The Python examples for processing data use Python's context manager feature which automatically closes a file once it has been processed. Racket's file->string and file->lines do the same more concisely as there in no need to explicitly open the file as there is with a Python context manager.

The Python next function is used in Exercise 1.26 File Preliminaries. As the example only calls next() once, I used Racket's first and rest on a list of lines read from the file to simulate it.

I also came up with a solution that was closer to the python example:
  (define f (open-input-file Data/portfolio.csv #:mode 'text)))
  (define headers (read-line f)))   ;"remove" the headers from the port 
  (define rows (port->liines f))    ; read the remainder of the file
  (close-input-port f))
  (displayln headers))
  (for-each (lambda (r) (displayln r)) rows))

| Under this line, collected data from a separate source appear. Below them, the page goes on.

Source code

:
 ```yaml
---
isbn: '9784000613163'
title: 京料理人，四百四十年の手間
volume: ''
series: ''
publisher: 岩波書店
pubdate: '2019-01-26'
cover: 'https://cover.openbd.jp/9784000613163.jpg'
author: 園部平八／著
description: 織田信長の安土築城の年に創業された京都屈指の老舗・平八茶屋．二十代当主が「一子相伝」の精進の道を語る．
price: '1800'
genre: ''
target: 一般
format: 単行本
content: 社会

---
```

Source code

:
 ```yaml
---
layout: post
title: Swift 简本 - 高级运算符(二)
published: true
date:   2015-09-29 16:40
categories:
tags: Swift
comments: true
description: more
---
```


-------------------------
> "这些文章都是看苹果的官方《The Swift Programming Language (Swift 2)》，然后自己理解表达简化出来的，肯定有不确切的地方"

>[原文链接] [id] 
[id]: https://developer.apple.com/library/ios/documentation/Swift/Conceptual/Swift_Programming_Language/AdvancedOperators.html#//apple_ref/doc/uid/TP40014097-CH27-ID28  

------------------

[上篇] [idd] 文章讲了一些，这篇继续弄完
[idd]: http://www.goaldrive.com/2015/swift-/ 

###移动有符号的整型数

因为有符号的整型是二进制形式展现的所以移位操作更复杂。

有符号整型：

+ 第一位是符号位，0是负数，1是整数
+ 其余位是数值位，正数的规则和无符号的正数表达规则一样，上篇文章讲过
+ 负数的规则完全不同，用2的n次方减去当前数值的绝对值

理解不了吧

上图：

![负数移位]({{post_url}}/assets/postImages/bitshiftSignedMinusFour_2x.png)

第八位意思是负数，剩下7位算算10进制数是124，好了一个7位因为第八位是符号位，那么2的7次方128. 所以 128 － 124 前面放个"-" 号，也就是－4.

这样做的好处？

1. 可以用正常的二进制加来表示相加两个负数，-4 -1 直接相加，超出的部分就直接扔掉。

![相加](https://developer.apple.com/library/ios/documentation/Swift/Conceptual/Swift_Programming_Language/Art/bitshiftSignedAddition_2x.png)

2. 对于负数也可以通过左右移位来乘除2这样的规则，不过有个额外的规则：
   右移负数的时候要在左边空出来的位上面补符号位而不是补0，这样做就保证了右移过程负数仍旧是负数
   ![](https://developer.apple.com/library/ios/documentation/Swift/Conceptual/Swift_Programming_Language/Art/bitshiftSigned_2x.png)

The one example that called for separate program was to calculate the cost of a share portfolio where the number of shares and their individual costs was stored in a csv file. Here is my solution, a pretty straight forward recursive function:

  (define csv-rows (file->lines Data/portfolio.csv #:mode 'text)))
  (define (pcost rows)
    (cond
      [(empty? rows) 0]
      [else (define row (string-split (first rows) ","))
            (+ (* (string->number (second row))
                  (string->number (third row)))
               (pcost (rest rows)))]))
 (display "Total cost "))
  (displayln (pcost (rest csv-rows))))

The final exercise was to open a gzipped version of a csv file. Both Python and Racket required gzip libraries to be imported/required from their standard libraries. Though neither requires an additional library to be installed. The only item of note is that the Racket gunzip function requires an output string to be passed as a parameter into which it decompressed the data. At first glance, Racket's output-strings seem similar to Python StringIO objects. I fully expect to have to find out more as I progress with translating Practical Python Programming. Here is my translation of the Python example:

  (require file/gunzip)
  (define gzip (open-input-file "Data/portfolio.csv.gz"))
  (define csv (open-output-string))
  (gunzip-through-ports gzip csv)
  (displayln (get-output-string csv))

So that wraps up the Introduction to Files. Next up is 1.7 Functions which I fully expect to require some study on my part before I'll be able to come up with a translation.